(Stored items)
= = = = = = =
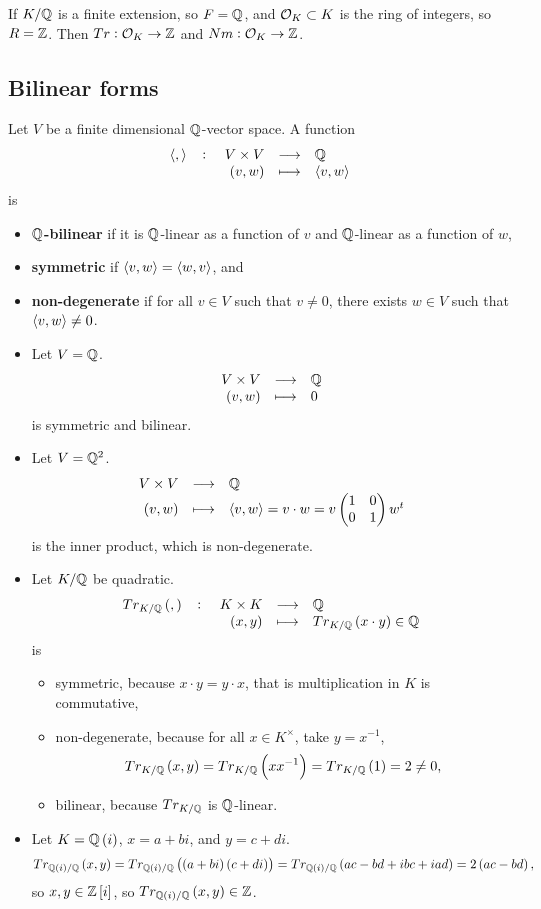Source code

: \begin{corollary}
If $ K / \mathbb{Q} $ is a finite extension, so $ F = \mathbb{Q} $, and $ \mathcal{O}_K \subset K $ is the ring of integers, so $ R = \mathbb{Z} $. Then $ Tr : \mathcal{O}_K \to \mathbb{Z} $ and $ Nm : \mathcal{O}_K \to \mathbb{Z} $.
\end{corollary}

\pagebreak

\subsection{Bilinear forms}

\begin{definition}
Let $ V $ be a finite dimensional $ \mathbb{Q} $-vector space. A function
$$ \function[\abr{,}]{V \times V}{\Q}{\br{v, w}}{\abr{v, w}} $$
is
\begin{itemize}
\item \textbf{$ \mathbb{Q} $-bilinear} if it is $ \mathbb{Q} $-linear as a function of $ v $ and $ \mathbb{Q} $-linear as a function of $ w $,
\item \textbf{symmetric} if $ \left\langle v, w \right\rangle = \left\langle w, v \right\rangle $, and
\item \textbf{non-degenerate} if for all $ v \in V $ such that $ v \ne 0 $, there exists $ w \in V $ such that $ \left\langle v, w \right\rangle \ne 0 $.
\end{itemize}
\end{definition}

\begin{example*}
\hfill
\begin{itemize}
\item Let $ V = \mathbb{Q} $.
$$ \function{V \times V}{\Q}{\br{v, w}}{0} $$
is symmetric and bilinear.
\item Let $ V = \mathbb{Q}^2 $.
$$ \function{V \times V}{\Q}{\br{v, w}}{\abr{v, w} = v \cdot w = v\twobytwo{1}{0}{0}{1}w^t} $$
is the inner product, which is non-degenerate.
\item Let $ K / \mathbb{Q} $ be quadratic.
$$ \function[Tr_{K / \Q}\br{,}]{K \times K}{\Q}{\br{x, y}}{Tr_{K / \Q}\br{x \cdot y} \in \Q} $$
is
\begin{itemize}
\item symmetric, because $ x \cdot y = y \cdot x $, that is multiplication in $ K $ is commutative,
\item non-degenerate, because for all $ x \in K^\times $, take $ y = x^{-1} $,
$$ Tr_{K / \Q}\br{x, y} = Tr_{K / \Q}\br{xx^{-1}} = Tr_{K / \Q}\br{1} = 2 \ne 0, $$
\item bilinear, because $ Tr_{K / \mathbb{Q}} $ is $ \mathbb{Q} $-linear.
\end{itemize}
\item Let $ K = \Q\br{i} $, $ x = a + bi $, and $ y = c + di $.
$$ Tr_{\Q\br{i} / \Q}\br{x, y} = Tr_{\Q\br{i} / \Q}\br{\br{a + bi}\br{c + di}} = Tr_{\Q\br{i} / \Q}\br{ac - bd + ibc + iad} = 2\br{ac - bd}, $$
so $ x, y \in \Z\sbr{i} $, so $ Tr_{\Q\br{i} / \Q}\br{x, y} \in \Z $.
\end{itemize}
\end{example*}

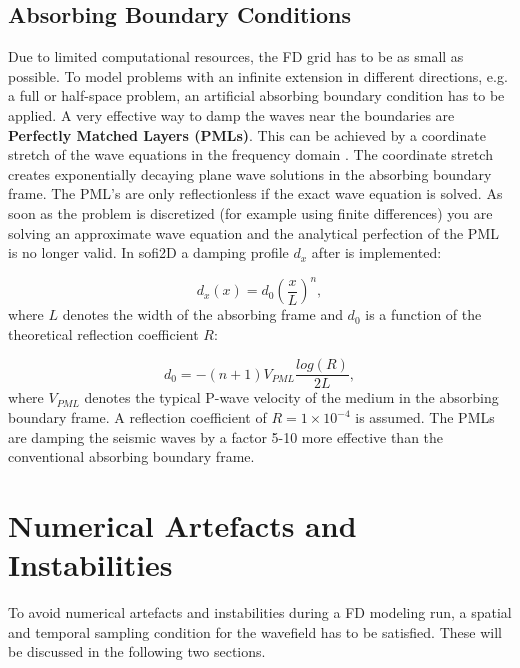 \documentclass[11pt,onecolumn,oneside]{article}
\begin{document}
\subsection{Absorbing Boundary Conditions}
Due to limited computational resources, the FD grid has to be as small as possible. To model problems with an infinite extension in different directions, e.g. a full or half-space problem,  an artificial absorbing boundary condition has to be applied. A very effective way to damp the waves near the boundaries are {\bf{Perfectly Matched Layers (PMLs)}}. This can be achieved by a coordinate stretch of the wave equations in the
frequency domain \cite{komatitsch:07}. The coordinate stretch creates exponentially decaying plane wave solutions in the absorbing boundary frame. The PML's are only
reflectionless if the exact wave equation is solved. As soon as the problem is discretized (for example using finite differences) you are solving an approximate wave equation and
the analytical perfection of the PML is no longer valid. In sofi2D a damping profile $d_x$ after \cite{collino2001application} is implemented:

\begin{equation}
d_x(x)=d_0\left( \frac{x}{L}\right) ^n,
\end{equation}
where $L$ denotes the width of the absorbing frame and $d_0$ is a function of the theoretical reflection coefficient $R$:

\begin{equation}
d_0=-\left( n+1\right) V_{PML}\frac{log(R)}{2L},
\end{equation}
where $V_{PML}$ denotes the typical P-wave velocity of the medium in the absorbing boundary frame. A reflection coefficient of $R=1 \times 10^{-4}$ is assumed.
The PMLs are damping the seismic waves by a factor 5-10 more effective than the conventional absorbing boundary frame.
\clearpage
\section{Numerical Artefacts and Instabilities}\label{num_instab}
To avoid numerical artefacts and instabilities during a FD modeling run, a spatial and temporal sampling condition for the wavefield has to be satisfied. These will be discussed in the following two sections. 
\end{document}
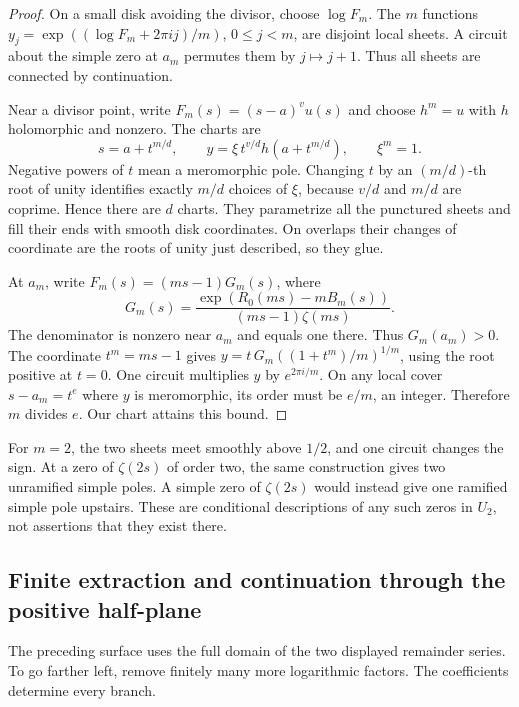 \begin{proof}
On a small disk avoiding the divisor, choose \(\log F_m\).
The \(m\) functions
\(y_j=\exp((\log F_m+2\pi i j)/m)\), \(0\leq j<m\), are disjoint
local sheets.  A circuit about the simple zero at \(a_m\) permutes them
by \(j\mapsto j+1\).  Thus all sheets are connected by continuation.

Near a divisor point, write \(F_m(s)=(s-a)^v u(s)\) and choose
\(h^m=u\) with \(h\) holomorphic and nonzero.  The charts are
\[
 s=a+t^{m/d},\qquad
 y=\xi\,t^{v/d}h(a+t^{m/d}),\qquad \xi^m=1.
\]
Negative powers of \(t\) mean a meromorphic pole.  Changing \(t\) by
an \((m/d)\)-th root of unity identifies exactly \(m/d\) choices of
\(\xi\), because \(v/d\) and \(m/d\) are coprime.  Hence there are
\(d\) charts.  They parametrize all the punctured sheets and fill their
ends with smooth disk coordinates.  On overlaps their changes of
coordinate are the roots of unity just described, so they glue.

At \(a_m\), write \(F_m(s)=(ms-1)G_m(s)\), where
\[
 G_m(s)=\frac{\exp(R_0(ms)-mB_m(s))}{(ms-1)\zeta(ms)}.
\]
The denominator is nonzero near \(a_m\) and equals one there.
Thus \(G_m(a_m)>0\).  The coordinate \(t^m=ms-1\) gives
\(y=t\,G_m((1+t^m)/m)^{1/m}\), using the root positive at \(t=0\).
One circuit multiplies \(y\) by \(e^{2\pi i/m}\).
On any local cover \(s-a_m=t^e\) where \(y\) is meromorphic,
its order must be \(e/m\), an integer.  Therefore \(m\) divides \(e\).
Our chart attains this bound.
\end{proof}

For \(m=2\), the two sheets meet smoothly above \(1/2\), and one
circuit changes the sign.  At a zero of \(\zeta(2s)\) of order two,
the same construction gives two unramified simple poles.
A simple zero of \(\zeta(2s)\) would instead give one ramified simple
pole upstairs.  These are conditional descriptions of any such zeros
in \(U_2\), not assertions that they exist there.

\subsection{Finite extraction and continuation through the positive half-plane}

The preceding surface uses the full domain of the two displayed remainder
series.  To go farther left, remove finitely many more logarithmic factors.
The coefficients determine every branch.

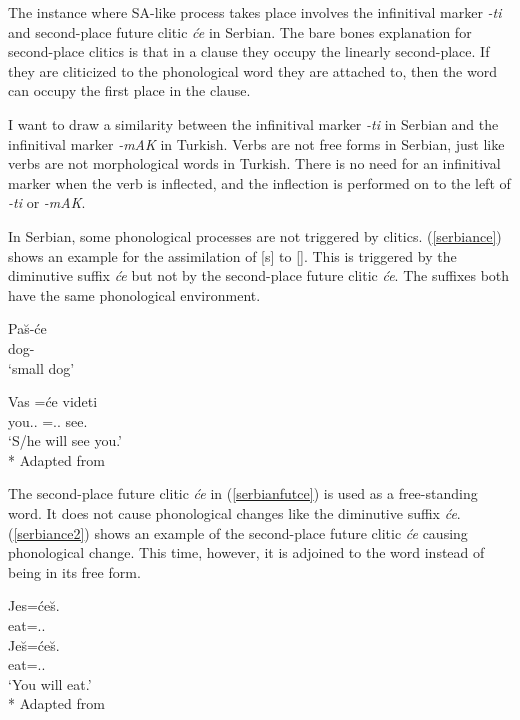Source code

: The instance where SA-like process takes place involves the infinitival marker \textit{-ti} and second-place future clitic \textit{\'{c}e} in Serbian. The bare bones explanation for second-place clitics is that in a clause they occupy the linearly second-place. If they are cliticized to the phonological word they are attached to, then the word can occupy the first place in the clause.

I want to draw a similarity between the infinitival marker \textit{-ti} in Serbian and the infinitival marker \textit{-mAK} in Turkish. Verbs are not free forms in Serbian, just like verbs are not morphological words in Turkish. There is no need for an infinitival marker when the verb is inflected, and the inflection is performed on to the left of \textit{-ti} or \textit{-mAK}.

In Serbian, some phonological processes are not triggered by clitics. (\ref{serbiance}) shows an example for the assimilation of [s] to [\textesh]. This is  triggered by the diminutive suffix \textit{\'{c}e} but not by the second-place future clitic \textit{\'{c}e}. The suffixes both have the same phonological environment.

\begin{exe}
    \ex \label{serbiance}
    \begin{xlist}
        \ex \gll Pa\u{s}-\'{c}e \\ 
        dog-{\Dim} \\
        \glt `small dog'
        
        \ex \label{serbianfutce} \gll Vas =\'{c}e videti \\ 
        you.{\Pl}.{\Acc} ={\Aux}.{\Tsg}.{\Fut} see.{\Inf} \\
        \glt `S/he will see you.'\\*
        \hfill Adapted from \citet{despic2017suspended}
    \end{xlist}
\end{exe}

The second-place future clitic \textit{\'{c}e} in (\ref{serbianfutce}) is used as a free-standing word. It does not cause phonological changes like the diminutive suffix \textit{\'{c}e}. (\ref{serbiance2}) shows an example of the second-place future clitic \textit{\'{c}e} causing phonological change. This time, however, it is adjoined to the word instead of being in its free form.

\begin{exe}
    \ex \label{serbiance2}
    \begin{xlist}
        \ex \gll *Jes=\'{c}e\u{s}. \\ 
        eat={\Aux}.{\Ssg}.{\Fut} \\
    
        \ex \gll Je\u{s}=\'{c}e\u{s}. \\ 
        eat={\Aux}.{\Ssg}.{\Fut} \\
        \glt `You will eat.'\\*
        \hfill Adapted from \citet{despic2017suspended}
    \end{xlist}
\end{exe}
= = = = = = =
Above, find the line with "To avoid numerical"; copy it and every line down to the line with "Near a divisor", exactly and both included, but no pictures.

To avoid numerical artefacts and instabilities during a FD modeling run, a spatial and temporal sampling condition for the wavefield has to be satisfied. These will be discussed in the following two sections. 
\end{document}
 \begin{proof}
On a small disk avoiding the divisor, choose \(\log F_m\).
The \(m\) functions
\(y_j=\exp((\log F_m+2\pi i j)/m)\), \(0\leq j<m\), are disjoint
local sheets.  A circuit about the simple zero at \(a_m\) permutes them
by \(j\mapsto j+1\).  Thus all sheets are connected by continuation.

Near a divisor point, write \(F_m(s)=(s-a)^v u(s)\) and choose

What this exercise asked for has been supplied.